But Tennyson did other things as well. You doubtless
recall the May Queen.
'You
must wake and call me early, call me early, mother dear?
now
how would you characterize that poem?"
I
should say it was sentimental. Surely sentiment is a
very good thing in any art!"
"Yes,
it is sentimental, as you say. And the sentimental quality
is exactly the one I wish to emphasize. It is also a
poem of good finish. It is not lacking in beauty of
form; it is not removed, either, from the sphere of
our human interest. You could not say that it is the
least visionary. You would never dream of saying that
it is the product of poetic madness. Indeed, you would
never imagine that the author had an hour of anything
approaching madness in his life."
"Of
course not," I broke in. "Tennyson was a sane,
wholesome Englishman; he was a type of man far too rare
in these days."
"Yes,"
said Socrates, "he was a sane, wholesome Englishman,
He was the laureate of sane, wholesome Englishmen. But
I want you to observe that it takes something besides
sanity and wholesomeness to make art of the very first
order, to make a poem of the very first order. It takes
thought. You yourself have told me that you prefer to
hold (for our present purposes) to that threefold division
of man's endowments, into the physical, the emotional
or spiritual, and the mental.
"Now
if you will read that poem of Tennyson's, 'The May Queen,'
carefully and coolly, I am inclined to think that you
will admit it is lacking in mental ability, lacking
in thought. It does not contain any new thought. The
thought is commonplace and out-worn.
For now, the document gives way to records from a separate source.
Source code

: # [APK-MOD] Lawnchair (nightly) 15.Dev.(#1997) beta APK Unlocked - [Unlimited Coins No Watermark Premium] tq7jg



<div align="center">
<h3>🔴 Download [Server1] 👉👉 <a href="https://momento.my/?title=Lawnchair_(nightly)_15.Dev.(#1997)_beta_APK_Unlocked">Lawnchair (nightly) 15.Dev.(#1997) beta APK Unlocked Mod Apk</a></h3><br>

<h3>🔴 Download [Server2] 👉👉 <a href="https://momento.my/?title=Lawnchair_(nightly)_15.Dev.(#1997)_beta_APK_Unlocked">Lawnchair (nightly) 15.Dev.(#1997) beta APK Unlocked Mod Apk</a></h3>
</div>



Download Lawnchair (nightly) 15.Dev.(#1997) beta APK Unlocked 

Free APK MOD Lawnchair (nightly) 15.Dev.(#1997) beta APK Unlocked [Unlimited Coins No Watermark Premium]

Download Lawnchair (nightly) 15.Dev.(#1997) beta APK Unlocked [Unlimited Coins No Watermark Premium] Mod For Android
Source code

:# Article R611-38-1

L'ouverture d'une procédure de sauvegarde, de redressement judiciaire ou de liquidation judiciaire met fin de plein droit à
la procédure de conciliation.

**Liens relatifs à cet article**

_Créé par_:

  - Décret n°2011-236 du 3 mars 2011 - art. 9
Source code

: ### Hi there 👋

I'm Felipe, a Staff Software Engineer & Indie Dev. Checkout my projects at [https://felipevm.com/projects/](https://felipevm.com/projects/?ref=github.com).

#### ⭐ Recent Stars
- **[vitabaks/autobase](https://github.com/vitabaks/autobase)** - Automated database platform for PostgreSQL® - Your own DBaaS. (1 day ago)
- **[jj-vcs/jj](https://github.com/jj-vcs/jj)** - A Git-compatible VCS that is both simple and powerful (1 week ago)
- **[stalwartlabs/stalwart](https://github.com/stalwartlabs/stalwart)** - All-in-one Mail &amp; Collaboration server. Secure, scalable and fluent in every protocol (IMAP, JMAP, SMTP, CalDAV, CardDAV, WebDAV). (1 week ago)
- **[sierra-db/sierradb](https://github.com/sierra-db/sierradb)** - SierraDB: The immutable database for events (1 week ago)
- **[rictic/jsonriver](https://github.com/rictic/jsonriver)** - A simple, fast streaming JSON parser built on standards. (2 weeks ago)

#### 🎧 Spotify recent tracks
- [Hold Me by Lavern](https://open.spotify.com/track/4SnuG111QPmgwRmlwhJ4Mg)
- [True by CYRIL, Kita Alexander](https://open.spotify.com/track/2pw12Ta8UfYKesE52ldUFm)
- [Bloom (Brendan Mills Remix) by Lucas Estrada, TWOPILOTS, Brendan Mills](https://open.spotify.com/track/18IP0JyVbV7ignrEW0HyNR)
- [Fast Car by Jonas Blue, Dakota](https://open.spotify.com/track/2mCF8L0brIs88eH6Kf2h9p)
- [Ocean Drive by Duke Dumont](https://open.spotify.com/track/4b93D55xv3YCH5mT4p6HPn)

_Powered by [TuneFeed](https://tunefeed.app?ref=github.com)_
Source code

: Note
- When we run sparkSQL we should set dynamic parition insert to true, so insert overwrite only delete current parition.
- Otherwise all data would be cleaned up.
The poet has injured
his work with an excess of emotion and sensuous beauty,
so that it is an ill-balanced piece of art. It is very
fine as an expression of sentiment, pure and simple,
if you will: but when one asks of it, is it a great
poem, the answer must be no. It is not great because
there is one side of man's activity, the mental side,
wholly unrepresented in it. Now in real life, to abound
in emotional and sensuous traits, and to be lacking
at the same time in mental qualifications, is to exhibit
the taint of idiocy. Therefore I should say that 'The
May Queen' was a fair sample of the idiotic in modern
English literature. How prevalent one fault is I need
hardly point out to you. Do not think I detract from
Tennyson's greatness. The world must have its sentimental
poetry; and Tennyson did other things to give him a
permanent regard among critics and poets themselves.
I am only concerned in showing you the tendency of his
faults, the tendency in art of which he affords examples.
'The May Queen,' as you remark is a poem of sentiment,
and has its value as such. It is one of his early poems,
and youth is the time for sentiment. But turn over to
his poem on 'The Fleet,' beginning
'You,
you, if you shall fail to understand
What England is, and what her all in all,'
It
is addressed to Parliament, and it concludes:
'You,
you, that have the ordering of her fleet,
If you should only compass her
disgrace,
When all men starve, the wild mob's million feet
Will kick you from you place,
But
then too late, too late.
"Now
that lyric," continued Socrates, "was not
the work of a man past his prime. It appears in the
same volume with the lines to Virgil and the 'Locksley
Hall Sixty Years After.' His 'Crossing the Bar' and
'Vastness' were still to be written. Yet you will note
how, again, it is the element of thought that is lacking
here as in the 'May Queen.' The poet has a very practical
subject, he is not removed from the sphere of our everyday
interests and he is very much moved with his theme.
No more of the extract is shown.